# Separation Anxiety..



## Sonic and Aries (Feb 15, 2012)

Sonic is going through a CGC course with our regular trainer and as of right now, we have a plan to test him by the first week of June. He has been amazing at everything we have thrown at him, except for one issue. He is truly my Velcro dog, and although I do spend plenty of time away from him (at work and some weeks traveling), he has recently begun to have some separation anxiety when I leave him, whining and barking.

The trainer suggested that I begin leaving for really short periods and then coming back. However, so far at the house my husband says Sonic is not whining until he hears me come back if at all, I believe because Aries is there to distract him. But he also gets very upset if, when I leave him, I'm taking Aries with me. It is very hard for us to go somewhere regularly outside the house to work on this without Aries tagging along to really work on this as much as I would like. How many of you have had separation anxiety issues with your Havs? Any tips or advice for getting through it?


----------



## Pixiesmom (Jul 31, 2008)

I had a terrible problem with Pixie- she about had a nervous breakdown when we left her even for a very short while. When we got Mig, problem solved. Sonic acts this way even in the company of your other hav?


----------



## rlewis (Sep 20, 2011)

Kobe recently went through the CGC Testing and the 3 minute stay without me was the ONLY thing I was worried about. He too was getting a litle anxious when i left. I really think it was more the fact that I was going and he had to stay then it was really that he wanted to be with me. So, for the last 2 weeks before the test, I went to 2 different friends an evening and asked them to hold his leash for 3 minutes in their yard while I went around the corner and one more time in their living room while I went down the hall. The only time he received treats was when I returned. i quit giving them for sits, downs, stays, etc. I just used praise for those. He passed!! Still not his favorite thing to do but we got through it. Good Luck to both of you!!


----------



## Sonic and Aries (Feb 15, 2012)

Thanks! Sonics biggest problem is not related to when we leave him at the house, he is always in his crate and ex-pen with Aries. It's more of an issue if we are all out somewhere and I have to step away and leave him or both of them with someone else. He will carry on and whine and bark and just throw a fit, even if it's just with my husband or the trainer which Sonic has known and worked with for probably about 9 months. This is a relatively new issue as he used to be fine, so we hadn't considered the need to work on this much in earlier training. 

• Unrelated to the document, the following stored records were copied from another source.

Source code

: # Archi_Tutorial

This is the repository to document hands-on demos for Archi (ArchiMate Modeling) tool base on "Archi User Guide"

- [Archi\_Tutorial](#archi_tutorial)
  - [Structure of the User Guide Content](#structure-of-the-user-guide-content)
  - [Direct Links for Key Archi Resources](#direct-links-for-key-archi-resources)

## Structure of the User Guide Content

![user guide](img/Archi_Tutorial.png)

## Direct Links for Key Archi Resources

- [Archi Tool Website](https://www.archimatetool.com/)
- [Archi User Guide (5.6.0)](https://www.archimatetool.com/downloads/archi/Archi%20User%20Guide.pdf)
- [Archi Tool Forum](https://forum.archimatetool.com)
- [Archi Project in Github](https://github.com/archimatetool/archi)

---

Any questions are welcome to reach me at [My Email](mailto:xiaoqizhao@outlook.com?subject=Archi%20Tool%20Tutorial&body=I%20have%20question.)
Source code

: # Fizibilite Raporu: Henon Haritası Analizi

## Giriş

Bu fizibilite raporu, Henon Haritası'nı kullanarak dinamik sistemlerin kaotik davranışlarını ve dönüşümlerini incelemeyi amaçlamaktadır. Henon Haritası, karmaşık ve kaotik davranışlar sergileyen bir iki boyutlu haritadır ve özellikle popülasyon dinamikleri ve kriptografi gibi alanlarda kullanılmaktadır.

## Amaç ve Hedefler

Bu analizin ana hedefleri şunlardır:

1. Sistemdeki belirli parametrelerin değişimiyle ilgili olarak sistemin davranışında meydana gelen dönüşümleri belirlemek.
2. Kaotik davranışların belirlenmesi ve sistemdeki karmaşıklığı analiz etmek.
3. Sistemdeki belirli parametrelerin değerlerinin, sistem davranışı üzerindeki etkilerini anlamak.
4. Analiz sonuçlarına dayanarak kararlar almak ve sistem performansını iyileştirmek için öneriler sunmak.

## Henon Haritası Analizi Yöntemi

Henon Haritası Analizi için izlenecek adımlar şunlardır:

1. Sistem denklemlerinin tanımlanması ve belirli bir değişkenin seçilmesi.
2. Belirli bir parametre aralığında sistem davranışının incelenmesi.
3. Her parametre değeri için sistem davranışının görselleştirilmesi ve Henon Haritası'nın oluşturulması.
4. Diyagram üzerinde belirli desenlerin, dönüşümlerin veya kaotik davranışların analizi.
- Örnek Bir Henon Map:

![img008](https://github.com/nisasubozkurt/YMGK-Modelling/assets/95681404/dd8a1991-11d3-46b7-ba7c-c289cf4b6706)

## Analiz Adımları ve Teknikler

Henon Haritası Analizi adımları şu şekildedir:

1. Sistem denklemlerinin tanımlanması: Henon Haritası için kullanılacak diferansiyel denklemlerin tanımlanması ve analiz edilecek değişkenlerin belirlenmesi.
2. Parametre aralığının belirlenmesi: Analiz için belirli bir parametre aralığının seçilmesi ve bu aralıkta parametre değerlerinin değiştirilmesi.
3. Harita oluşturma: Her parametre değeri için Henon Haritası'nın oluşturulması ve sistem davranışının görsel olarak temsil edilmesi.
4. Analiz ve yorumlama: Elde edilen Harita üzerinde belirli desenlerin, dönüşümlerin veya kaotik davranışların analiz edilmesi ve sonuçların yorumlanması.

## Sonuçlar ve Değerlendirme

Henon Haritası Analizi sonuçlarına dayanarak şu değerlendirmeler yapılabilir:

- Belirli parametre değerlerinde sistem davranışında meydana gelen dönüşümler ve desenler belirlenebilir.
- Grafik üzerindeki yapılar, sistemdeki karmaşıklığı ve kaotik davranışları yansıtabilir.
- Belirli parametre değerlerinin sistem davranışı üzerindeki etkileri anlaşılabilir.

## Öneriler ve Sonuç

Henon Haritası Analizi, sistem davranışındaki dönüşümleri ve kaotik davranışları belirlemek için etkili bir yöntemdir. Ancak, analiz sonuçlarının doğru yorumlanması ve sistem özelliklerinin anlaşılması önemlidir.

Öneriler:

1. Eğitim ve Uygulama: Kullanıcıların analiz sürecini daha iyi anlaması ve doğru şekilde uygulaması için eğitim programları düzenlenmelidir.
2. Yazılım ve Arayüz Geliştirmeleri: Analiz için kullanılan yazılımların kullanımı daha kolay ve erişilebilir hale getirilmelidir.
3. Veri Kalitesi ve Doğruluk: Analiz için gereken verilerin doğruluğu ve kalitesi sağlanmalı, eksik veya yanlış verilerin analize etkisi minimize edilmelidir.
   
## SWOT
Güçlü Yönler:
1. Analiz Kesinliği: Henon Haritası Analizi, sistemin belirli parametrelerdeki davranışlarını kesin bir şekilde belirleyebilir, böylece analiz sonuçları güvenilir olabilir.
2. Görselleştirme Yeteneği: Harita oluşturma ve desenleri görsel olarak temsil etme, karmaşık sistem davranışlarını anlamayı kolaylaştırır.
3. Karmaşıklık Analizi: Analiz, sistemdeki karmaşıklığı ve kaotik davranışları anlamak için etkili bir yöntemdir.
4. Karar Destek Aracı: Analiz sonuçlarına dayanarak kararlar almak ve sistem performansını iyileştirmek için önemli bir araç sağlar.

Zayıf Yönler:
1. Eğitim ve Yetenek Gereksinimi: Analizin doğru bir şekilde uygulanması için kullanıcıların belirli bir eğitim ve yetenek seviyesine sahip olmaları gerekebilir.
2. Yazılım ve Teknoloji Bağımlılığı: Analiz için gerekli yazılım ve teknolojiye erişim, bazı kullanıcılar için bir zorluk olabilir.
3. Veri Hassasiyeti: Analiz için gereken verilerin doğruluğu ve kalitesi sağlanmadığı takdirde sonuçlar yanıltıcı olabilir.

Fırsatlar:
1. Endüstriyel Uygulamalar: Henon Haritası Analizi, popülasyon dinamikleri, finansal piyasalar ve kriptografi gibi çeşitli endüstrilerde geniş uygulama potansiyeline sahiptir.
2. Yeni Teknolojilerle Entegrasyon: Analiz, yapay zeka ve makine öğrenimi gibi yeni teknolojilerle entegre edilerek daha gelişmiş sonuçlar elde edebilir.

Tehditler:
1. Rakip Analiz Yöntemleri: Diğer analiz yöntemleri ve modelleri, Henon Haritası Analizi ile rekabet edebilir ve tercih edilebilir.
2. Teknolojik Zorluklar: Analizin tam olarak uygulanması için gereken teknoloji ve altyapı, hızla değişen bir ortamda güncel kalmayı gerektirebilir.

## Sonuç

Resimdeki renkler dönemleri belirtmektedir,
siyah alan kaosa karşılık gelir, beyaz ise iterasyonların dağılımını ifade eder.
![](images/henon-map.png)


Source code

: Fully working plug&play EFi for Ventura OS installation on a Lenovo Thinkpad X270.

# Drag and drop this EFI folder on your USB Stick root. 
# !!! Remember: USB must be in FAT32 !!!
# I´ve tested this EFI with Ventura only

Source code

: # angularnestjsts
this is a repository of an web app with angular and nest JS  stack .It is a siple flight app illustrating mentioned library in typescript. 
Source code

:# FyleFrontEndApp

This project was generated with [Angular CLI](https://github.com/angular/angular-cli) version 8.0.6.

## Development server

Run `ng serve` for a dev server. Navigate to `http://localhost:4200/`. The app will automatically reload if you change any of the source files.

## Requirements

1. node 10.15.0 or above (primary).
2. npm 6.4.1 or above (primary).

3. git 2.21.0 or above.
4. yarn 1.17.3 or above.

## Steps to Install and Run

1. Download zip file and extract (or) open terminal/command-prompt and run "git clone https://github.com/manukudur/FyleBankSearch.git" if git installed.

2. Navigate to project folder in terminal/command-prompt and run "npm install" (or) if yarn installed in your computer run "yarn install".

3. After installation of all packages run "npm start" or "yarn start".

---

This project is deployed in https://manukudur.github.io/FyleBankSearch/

We haven't used regular treats for a while either, but I'll try working with leaving him around different people and treating when I come back.. I had read a lot about trying to not make a big deal about leaving and returning, so I wasn't really sure when would be the best time to treat him for correct behavior. I'm sure I'll be a little nervous until we actually take the test, but hopefully like everything else, once we really get down to business he will learn quickly.


----------



## davetgabby (Dec 29, 2007)

Best info on this that I've found is a book by Nichole Wilde ... Don't Leave Me. Check for it on Dogwise.


----------



## rlewis (Sep 20, 2011)

I agree, there are so many differing opinions on things. I think every ones dog is individual somewhat just like people. Kobe is treat obsessive!! I can't even really use them. All he does is jump towards my had and want the treat. Won't focus on anything. But with praise he does really well. Now since he loves treats so much, I decided to give them when I return as he really doesn't need to focus on anything immediately upon my return and that was the last test item. I started with 10 seconds, come back give him a treat. If he cried and came back and said, WAIT again, then left and started over. If he made it the 10 seconds he got a treat. Then I just started doubling the time. Before long, he had the hang of it. For him it worked! It may or may not work with you. But, might be worth a try!! Good Luck!


----------